Infatti dall’attività istruttoria è emerso che, durante la convivenza matrimoniale, tra i coniugi era mancata la consapevole determinazione a prendere atto delle convivenza divenuta ormai intollerata, se non all’esito della inflizione reciproca di condotte palesemente offensive del dovere di solidarietà e rispetto reciproco, che dovevano improntare di sé il rapporto coniugale, secondo quanto previsto dagli artt. 143, 144 ,147 e 148 cc.
Il Tribunale di Taranto in composizione collegiale, giungeva quindi a riconoscere l’addebito ad entrambi i coniugi.
Dal riconoscimento dell’addebito in capo alla ex moglie, il Collegio revocava pertanto l’assegno di mantenimento fissato a favore della ricorrente, in sede di udienza presidenziale, ritenendo altresì che la stessa non avesse il diritto a percepire tale assegno di mantenimento, anche perché in possesso di integra e adeguata capacità lavorativa.
Durante il giudizio, era infatti emerso che la stessa aveva svolto, seppur in maniera saltuaria, attività lavorativa e che a nulla era rilevata la circostanza, in sede di decisione, che la stessa avesse perso il lavoro.
Infatti, ai fini della determinazione dell’assegno di mantenimento per l’ex coniuge, il giudice deve tener conto della capacità di guadagno del coniuge richiedente, secondo le circostanze di cui all’art. 156 comma 1 c.c., ove si legge testualmente: “il giudice, pronunciando sulla separazione, stabilisce a vantaggio del coniuge cui non sia addebitabile la separazione, il diritto di ricevere dall’altro coniuge quanto è necessario al suo mantenimento, qualora egli non abbia adeguati redditi propri”.
E’ evidente che tale articolo va interpretato anche alla luce delle citate considerazioni e cioè che, ai fini del riconoscimento del diritto all’assegno di mantenimento, va tenuto conto anche della capacità lavorativa del coniuge richiedente e delle sue potenzialità psico-fisiche, idonee e tali da consentirgli di trovare occupazione.
Su tale argomento si era già espressa la Cassazione Civile, con la sentenza del 9.5.2015 n. 11870, in ordine alla sussistenza in capo alla ex coniuge di percepire l’assegno post matrimoniale a seguito di divorzio.

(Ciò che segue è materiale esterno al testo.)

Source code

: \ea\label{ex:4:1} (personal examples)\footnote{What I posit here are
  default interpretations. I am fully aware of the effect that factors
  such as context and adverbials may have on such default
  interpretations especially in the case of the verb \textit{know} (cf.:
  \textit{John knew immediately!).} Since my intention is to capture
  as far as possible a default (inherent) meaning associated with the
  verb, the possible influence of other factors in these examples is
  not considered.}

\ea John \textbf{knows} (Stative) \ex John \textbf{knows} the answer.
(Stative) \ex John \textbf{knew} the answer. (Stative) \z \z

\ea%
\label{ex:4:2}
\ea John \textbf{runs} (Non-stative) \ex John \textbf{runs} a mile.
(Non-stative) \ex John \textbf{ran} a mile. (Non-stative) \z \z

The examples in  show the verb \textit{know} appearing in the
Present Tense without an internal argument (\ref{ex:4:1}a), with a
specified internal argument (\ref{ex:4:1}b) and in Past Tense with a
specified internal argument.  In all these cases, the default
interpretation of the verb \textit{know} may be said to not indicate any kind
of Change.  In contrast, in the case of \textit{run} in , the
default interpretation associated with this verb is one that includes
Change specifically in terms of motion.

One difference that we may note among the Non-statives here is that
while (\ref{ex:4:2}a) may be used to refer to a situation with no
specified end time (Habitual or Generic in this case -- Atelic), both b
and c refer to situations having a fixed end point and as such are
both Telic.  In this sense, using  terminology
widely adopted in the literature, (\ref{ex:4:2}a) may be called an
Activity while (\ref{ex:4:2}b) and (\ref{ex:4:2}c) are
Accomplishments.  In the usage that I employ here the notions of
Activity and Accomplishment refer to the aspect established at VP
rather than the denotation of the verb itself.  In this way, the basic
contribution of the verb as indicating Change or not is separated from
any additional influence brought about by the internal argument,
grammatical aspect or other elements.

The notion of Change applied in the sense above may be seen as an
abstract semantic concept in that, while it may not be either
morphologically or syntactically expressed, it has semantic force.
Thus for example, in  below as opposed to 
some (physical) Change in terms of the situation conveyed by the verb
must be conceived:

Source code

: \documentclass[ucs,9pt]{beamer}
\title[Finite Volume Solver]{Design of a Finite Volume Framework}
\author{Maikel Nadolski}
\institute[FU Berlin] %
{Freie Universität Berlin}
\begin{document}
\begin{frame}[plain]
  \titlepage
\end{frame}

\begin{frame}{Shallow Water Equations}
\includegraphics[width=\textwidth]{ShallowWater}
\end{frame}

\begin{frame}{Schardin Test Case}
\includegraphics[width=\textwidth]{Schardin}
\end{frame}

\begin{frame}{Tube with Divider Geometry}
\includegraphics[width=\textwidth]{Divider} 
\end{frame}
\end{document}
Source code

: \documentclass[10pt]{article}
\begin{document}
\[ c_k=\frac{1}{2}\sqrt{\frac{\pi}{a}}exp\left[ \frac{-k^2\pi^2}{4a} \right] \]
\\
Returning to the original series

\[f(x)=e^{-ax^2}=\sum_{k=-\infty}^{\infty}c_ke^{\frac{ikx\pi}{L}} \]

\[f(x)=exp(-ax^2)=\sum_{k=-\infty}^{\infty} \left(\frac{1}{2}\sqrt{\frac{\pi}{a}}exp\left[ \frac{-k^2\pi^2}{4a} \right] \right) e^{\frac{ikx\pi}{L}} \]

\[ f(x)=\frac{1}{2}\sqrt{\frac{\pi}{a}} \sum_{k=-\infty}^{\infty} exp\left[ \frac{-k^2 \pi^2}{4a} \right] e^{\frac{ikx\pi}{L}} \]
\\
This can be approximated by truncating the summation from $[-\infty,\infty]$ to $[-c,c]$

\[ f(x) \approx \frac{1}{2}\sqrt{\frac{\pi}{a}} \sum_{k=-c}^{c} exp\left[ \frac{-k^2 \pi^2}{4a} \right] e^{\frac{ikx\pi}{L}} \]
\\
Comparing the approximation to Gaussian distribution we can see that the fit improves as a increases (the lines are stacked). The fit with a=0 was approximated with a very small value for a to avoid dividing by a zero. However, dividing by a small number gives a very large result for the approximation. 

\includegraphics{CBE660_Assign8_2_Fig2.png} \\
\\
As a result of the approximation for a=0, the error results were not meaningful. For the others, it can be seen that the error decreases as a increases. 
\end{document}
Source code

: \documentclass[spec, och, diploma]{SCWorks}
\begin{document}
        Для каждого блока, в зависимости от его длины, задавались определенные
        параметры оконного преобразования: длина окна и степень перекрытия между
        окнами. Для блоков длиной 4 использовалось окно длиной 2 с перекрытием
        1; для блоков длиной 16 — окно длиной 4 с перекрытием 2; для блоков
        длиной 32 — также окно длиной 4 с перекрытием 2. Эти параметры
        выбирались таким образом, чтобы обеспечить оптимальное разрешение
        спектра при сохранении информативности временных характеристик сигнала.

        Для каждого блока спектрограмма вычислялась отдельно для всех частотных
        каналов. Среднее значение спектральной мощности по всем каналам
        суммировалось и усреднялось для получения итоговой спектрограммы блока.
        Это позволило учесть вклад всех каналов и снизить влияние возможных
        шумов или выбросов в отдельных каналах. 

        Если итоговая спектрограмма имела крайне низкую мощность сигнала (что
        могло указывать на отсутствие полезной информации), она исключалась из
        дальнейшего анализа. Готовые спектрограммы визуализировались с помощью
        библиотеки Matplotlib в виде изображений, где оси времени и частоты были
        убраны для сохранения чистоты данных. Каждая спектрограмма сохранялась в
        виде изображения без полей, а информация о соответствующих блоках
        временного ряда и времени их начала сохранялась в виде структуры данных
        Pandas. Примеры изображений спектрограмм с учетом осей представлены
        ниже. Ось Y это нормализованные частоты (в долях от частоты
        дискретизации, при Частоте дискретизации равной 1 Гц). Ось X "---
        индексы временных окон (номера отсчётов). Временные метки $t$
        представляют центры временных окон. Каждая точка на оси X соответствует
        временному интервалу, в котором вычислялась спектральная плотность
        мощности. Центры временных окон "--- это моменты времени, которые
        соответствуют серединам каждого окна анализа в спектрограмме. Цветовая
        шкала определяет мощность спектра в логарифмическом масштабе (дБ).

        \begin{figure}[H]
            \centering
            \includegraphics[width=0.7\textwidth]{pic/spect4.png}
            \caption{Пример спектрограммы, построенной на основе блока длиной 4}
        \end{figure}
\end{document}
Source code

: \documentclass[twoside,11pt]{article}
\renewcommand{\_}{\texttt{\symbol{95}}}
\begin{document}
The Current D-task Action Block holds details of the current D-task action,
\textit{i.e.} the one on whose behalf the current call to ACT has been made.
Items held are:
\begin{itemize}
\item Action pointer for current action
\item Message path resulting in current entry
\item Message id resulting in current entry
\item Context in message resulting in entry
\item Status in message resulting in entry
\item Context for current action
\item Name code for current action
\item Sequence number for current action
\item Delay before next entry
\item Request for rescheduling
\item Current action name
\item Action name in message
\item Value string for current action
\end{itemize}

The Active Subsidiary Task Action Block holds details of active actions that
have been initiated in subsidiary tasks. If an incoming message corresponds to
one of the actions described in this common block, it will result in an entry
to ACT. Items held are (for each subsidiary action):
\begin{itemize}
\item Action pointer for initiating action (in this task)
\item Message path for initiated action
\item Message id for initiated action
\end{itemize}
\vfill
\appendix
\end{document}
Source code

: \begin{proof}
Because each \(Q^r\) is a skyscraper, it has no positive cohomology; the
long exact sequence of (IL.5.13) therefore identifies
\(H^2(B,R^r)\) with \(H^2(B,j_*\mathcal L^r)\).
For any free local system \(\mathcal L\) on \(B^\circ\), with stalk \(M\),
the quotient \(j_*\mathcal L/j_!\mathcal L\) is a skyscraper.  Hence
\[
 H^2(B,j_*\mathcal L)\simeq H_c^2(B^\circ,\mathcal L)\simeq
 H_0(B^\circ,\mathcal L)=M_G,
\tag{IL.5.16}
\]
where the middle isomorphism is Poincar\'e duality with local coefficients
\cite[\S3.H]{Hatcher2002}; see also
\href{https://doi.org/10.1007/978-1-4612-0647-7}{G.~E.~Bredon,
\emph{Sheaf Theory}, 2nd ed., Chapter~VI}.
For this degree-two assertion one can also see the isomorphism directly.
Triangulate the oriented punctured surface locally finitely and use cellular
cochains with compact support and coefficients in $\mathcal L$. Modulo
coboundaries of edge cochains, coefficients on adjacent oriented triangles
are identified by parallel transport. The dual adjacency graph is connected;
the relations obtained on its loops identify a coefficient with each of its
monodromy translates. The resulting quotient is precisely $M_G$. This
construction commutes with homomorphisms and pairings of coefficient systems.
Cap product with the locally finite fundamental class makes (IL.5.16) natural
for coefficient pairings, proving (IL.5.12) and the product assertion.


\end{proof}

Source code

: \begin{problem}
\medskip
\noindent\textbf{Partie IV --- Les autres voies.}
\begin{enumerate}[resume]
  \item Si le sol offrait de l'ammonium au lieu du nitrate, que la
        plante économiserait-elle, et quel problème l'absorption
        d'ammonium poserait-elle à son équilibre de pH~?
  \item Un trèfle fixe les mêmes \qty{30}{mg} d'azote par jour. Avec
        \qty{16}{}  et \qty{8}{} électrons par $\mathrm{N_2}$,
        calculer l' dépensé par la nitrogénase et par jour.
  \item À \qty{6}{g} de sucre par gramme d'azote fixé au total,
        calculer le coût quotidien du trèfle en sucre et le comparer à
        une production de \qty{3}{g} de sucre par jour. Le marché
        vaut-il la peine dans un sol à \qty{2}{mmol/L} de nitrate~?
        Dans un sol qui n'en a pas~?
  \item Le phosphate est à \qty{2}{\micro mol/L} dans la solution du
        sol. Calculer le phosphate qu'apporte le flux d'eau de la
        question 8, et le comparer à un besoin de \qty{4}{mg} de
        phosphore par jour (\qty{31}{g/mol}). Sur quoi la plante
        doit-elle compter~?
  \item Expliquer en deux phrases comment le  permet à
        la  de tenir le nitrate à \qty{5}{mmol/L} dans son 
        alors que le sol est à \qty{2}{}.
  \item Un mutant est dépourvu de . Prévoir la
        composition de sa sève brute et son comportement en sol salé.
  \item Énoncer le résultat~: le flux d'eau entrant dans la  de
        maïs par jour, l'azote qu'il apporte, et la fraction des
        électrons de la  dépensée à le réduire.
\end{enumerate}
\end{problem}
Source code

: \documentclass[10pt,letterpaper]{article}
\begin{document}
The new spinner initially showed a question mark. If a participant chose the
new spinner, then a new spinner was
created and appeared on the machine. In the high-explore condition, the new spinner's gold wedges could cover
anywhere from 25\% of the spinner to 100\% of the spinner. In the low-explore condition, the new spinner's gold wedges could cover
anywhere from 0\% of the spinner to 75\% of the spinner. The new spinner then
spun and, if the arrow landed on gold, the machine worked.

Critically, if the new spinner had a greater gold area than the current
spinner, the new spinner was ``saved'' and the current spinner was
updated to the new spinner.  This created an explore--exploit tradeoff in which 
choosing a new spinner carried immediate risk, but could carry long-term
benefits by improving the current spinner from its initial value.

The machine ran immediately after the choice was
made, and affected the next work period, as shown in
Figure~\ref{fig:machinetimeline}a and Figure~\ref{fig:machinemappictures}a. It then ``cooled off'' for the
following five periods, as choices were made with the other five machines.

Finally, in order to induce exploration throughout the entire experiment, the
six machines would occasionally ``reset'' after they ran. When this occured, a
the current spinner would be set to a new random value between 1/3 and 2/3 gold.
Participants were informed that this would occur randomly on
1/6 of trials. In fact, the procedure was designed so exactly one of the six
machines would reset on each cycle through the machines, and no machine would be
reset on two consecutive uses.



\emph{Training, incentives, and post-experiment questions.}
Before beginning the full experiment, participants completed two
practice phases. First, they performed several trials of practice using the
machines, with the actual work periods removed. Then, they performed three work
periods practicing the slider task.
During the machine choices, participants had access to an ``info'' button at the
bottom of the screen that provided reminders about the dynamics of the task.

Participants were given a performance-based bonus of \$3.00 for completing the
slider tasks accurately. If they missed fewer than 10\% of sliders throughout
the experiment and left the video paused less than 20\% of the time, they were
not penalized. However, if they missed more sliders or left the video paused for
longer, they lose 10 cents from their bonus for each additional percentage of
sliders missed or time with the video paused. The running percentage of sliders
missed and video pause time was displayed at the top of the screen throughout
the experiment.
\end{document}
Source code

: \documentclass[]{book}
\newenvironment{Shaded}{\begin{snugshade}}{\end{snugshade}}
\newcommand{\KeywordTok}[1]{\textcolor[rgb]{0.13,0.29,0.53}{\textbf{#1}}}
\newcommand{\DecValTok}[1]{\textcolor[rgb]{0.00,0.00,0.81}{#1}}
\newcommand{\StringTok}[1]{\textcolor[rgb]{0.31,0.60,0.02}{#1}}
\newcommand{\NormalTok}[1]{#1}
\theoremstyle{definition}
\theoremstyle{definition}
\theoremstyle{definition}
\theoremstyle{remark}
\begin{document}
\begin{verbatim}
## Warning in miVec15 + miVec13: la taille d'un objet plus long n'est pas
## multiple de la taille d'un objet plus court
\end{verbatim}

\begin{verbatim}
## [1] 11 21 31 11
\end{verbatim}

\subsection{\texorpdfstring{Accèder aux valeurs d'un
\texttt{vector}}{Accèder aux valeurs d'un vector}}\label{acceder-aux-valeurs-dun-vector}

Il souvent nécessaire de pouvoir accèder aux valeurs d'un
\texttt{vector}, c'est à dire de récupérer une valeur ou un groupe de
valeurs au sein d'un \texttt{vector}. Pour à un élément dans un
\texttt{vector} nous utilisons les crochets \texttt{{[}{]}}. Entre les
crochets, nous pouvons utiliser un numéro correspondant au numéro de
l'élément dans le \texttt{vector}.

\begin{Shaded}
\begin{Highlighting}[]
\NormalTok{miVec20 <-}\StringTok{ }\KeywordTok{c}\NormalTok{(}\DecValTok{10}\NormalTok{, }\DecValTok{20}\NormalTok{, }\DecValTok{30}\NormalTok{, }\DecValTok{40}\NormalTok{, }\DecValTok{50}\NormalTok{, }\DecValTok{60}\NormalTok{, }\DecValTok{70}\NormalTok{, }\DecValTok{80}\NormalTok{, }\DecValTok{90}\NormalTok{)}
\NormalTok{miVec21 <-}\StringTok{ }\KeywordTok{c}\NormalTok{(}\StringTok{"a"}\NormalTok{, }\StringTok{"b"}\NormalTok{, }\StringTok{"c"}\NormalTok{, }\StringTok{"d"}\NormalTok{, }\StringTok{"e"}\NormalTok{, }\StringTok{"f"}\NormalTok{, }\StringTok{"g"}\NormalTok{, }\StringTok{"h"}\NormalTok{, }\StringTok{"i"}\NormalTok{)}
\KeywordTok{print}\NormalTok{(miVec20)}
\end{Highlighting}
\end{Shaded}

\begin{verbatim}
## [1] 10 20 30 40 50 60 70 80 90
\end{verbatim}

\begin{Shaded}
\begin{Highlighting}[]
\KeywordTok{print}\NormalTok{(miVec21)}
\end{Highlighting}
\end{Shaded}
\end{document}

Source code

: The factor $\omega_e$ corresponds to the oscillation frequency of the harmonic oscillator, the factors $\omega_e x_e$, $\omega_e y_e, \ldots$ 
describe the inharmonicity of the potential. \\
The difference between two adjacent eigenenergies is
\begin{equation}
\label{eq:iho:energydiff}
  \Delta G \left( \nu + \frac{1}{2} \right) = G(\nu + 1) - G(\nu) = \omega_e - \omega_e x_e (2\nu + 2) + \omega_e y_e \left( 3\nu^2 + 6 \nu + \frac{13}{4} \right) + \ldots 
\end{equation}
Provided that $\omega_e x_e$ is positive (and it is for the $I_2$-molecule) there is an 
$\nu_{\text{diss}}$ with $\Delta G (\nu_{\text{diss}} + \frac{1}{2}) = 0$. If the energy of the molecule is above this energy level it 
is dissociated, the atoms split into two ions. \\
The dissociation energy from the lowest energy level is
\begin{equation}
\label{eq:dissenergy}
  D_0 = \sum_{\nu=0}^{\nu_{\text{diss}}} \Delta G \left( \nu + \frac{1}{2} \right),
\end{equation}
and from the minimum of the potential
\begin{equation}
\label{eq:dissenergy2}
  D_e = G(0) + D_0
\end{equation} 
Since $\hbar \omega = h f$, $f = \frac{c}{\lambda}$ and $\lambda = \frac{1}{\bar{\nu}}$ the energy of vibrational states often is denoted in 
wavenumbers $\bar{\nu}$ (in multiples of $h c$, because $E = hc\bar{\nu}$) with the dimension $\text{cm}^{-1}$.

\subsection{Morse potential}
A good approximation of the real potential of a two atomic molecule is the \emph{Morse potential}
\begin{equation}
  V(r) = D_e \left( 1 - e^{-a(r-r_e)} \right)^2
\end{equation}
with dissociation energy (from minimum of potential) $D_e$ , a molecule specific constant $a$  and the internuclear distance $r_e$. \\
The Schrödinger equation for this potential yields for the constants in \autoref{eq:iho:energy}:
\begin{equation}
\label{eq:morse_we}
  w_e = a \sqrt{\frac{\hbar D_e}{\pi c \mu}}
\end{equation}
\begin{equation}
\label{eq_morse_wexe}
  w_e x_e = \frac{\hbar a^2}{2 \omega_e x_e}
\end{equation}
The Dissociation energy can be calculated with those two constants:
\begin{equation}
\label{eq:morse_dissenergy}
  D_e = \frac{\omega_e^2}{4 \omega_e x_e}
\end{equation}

La Cassazione infatti aveva negato l’assegno di mantenimento all’ex moglie con la capacità di lavorare, avendo svolto attività lavorativa seppur saltuaria. Nella fattispecie vi erano due coniugi disoccupati, però l’ex marito aveva perso il lavoro a seguito di licenziamento, mentre la ex moglie, casalinga durante il matrimonio, non intendeva trovare lavoro e quindi pretendeva l’assegno di mantenimento. I giudici della Suprema Corte, negavano quindi l’assegno di mantenimento alla ex moglie, sul presupposto che, data la particolare situazione e la capacità reddituale della stessa, ciascuno dei due aveva l’obbligo di badare a se stesso.
La citata sentenza del Tribunale di Taranto, è stata emessa in un contenzioso ove lo Studio legale Massafra ha rappresentato e difeso l’ex marito.